* **What you will do**
Repeat each line, word for word, from the one containing "ratios. A nonempty" through the last line of the entries, and include no other output.
:: Provided records
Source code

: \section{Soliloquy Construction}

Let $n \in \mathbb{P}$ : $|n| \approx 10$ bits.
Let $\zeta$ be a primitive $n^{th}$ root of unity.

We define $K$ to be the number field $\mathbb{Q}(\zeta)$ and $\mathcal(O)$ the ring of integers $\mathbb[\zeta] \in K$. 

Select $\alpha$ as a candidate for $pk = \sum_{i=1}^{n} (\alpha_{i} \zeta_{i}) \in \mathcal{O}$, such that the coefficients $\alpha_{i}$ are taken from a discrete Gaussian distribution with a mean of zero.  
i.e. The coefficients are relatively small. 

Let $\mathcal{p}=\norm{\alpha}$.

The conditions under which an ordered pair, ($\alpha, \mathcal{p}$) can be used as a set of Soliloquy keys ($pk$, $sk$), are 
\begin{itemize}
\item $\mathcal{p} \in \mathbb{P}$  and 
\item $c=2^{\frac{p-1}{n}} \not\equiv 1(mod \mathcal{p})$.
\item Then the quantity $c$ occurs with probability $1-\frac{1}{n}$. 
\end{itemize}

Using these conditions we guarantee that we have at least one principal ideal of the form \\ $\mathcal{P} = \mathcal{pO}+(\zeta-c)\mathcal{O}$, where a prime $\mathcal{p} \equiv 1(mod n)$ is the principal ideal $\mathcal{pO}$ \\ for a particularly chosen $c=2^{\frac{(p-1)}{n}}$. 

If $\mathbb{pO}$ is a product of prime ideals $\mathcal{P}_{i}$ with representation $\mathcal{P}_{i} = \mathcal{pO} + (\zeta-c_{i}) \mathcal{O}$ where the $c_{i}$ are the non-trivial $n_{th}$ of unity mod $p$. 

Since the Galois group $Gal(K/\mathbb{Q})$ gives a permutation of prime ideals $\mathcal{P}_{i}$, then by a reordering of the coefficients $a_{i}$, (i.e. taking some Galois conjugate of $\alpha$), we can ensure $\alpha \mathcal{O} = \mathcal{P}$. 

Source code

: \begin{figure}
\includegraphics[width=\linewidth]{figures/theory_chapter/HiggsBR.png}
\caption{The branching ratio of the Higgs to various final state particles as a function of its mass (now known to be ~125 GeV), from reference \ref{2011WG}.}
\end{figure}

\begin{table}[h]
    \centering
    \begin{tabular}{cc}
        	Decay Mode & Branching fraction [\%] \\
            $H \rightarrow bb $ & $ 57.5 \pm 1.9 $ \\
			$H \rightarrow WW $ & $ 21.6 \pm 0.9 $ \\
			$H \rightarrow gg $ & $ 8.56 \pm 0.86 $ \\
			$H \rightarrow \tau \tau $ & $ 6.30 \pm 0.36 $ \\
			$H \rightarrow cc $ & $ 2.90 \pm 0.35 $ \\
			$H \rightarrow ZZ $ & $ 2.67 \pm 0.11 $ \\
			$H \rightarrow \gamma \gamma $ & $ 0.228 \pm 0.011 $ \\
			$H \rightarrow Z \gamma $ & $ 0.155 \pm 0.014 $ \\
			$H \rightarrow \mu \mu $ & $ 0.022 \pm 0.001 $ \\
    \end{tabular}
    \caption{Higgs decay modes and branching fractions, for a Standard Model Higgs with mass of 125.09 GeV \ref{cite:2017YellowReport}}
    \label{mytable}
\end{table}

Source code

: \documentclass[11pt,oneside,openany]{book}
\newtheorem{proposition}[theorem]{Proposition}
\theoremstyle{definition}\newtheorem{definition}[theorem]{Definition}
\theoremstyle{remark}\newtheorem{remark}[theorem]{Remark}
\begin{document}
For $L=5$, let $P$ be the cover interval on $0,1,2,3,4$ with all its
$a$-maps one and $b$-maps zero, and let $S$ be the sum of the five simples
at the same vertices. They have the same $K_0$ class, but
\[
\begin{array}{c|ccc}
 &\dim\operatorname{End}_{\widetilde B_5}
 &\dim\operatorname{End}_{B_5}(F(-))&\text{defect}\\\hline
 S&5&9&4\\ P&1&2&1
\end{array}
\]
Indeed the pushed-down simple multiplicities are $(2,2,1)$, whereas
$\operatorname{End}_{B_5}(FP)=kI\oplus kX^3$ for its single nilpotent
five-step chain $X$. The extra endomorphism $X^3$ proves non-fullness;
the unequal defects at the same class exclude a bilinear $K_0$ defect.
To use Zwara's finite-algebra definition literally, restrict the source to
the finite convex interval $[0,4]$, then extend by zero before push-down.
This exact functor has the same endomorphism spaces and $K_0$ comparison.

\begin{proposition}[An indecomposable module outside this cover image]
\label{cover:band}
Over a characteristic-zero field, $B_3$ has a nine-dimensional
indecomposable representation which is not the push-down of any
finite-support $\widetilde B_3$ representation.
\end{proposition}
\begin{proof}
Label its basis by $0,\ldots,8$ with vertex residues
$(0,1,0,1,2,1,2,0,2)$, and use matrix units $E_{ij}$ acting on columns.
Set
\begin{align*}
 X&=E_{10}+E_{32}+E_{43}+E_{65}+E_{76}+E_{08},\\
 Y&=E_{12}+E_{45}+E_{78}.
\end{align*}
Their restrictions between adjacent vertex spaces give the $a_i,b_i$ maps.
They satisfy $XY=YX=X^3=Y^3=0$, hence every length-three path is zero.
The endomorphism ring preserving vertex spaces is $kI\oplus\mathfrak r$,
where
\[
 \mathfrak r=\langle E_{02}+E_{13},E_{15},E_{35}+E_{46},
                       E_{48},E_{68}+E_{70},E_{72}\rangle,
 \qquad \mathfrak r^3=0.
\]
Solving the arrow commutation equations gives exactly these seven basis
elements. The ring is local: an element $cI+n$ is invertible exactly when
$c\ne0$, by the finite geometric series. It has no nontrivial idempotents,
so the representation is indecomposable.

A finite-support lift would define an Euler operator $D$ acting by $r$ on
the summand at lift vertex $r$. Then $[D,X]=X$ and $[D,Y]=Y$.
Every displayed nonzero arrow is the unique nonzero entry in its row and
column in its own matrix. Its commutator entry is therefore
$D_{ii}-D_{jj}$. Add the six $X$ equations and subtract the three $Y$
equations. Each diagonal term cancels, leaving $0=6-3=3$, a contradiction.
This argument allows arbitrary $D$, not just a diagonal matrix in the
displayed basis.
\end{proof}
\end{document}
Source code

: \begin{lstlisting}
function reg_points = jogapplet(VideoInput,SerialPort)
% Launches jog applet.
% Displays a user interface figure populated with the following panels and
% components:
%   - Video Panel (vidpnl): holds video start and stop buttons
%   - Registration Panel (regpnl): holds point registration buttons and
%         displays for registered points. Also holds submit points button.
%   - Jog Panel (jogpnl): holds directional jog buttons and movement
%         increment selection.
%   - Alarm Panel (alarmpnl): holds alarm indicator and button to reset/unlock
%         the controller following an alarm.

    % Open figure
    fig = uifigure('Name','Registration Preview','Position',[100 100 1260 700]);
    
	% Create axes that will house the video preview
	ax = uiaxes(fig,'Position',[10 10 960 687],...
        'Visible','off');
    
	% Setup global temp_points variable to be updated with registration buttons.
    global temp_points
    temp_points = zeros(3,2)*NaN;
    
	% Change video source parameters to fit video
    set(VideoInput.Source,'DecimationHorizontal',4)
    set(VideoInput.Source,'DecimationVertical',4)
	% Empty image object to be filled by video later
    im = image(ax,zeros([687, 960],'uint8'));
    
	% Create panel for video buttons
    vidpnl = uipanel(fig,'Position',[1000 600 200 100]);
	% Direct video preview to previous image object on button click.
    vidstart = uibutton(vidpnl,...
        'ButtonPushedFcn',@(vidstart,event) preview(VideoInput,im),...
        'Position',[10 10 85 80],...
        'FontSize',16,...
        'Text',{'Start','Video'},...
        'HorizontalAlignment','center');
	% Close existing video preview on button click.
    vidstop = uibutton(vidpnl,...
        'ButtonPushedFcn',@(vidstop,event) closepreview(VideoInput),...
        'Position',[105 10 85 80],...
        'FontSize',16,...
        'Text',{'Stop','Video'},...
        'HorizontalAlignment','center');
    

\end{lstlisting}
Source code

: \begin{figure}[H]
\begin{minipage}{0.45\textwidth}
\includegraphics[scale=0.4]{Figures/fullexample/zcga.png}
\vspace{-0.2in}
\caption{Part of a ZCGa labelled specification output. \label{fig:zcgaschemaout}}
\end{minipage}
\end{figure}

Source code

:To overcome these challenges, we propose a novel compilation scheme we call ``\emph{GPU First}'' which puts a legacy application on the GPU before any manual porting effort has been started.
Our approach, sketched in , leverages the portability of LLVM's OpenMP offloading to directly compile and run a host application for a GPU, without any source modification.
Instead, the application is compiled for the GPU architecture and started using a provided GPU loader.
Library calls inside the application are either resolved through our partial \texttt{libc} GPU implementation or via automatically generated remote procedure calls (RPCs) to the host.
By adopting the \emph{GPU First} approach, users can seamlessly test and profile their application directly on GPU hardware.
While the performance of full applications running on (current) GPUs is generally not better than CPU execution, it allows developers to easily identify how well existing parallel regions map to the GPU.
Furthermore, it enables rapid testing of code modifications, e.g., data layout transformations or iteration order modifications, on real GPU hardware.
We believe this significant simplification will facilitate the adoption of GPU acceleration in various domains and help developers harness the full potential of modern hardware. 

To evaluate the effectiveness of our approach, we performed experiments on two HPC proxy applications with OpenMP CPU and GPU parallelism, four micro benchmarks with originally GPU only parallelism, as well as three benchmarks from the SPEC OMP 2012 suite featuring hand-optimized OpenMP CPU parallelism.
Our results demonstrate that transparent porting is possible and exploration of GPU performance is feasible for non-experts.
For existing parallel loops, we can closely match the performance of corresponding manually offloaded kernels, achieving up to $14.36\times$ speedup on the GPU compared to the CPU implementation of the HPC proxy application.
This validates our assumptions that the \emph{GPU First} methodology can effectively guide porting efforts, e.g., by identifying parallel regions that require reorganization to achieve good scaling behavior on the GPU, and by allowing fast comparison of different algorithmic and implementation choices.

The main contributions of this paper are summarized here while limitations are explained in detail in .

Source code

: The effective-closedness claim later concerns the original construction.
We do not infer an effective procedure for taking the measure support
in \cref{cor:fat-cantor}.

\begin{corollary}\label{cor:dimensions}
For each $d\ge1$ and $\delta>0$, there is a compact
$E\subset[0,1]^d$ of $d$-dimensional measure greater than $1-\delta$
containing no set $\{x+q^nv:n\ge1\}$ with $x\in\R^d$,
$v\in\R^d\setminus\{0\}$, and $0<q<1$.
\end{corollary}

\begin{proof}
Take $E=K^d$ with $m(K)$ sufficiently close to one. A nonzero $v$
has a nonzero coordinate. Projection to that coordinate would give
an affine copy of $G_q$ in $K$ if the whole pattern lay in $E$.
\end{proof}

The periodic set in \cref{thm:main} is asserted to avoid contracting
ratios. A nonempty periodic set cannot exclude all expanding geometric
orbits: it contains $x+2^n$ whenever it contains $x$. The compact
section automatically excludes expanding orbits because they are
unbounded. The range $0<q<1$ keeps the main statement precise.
::::
* **Response area**
ratios. A nonempty periodic set cannot exclude all expanding geometric
orbits: it contains $x+2^n$ whenever it contains $x$. The compact
section automatically excludes expanding orbits because they are
unbounded. The range $0<q<1$ keeps the main statement precise.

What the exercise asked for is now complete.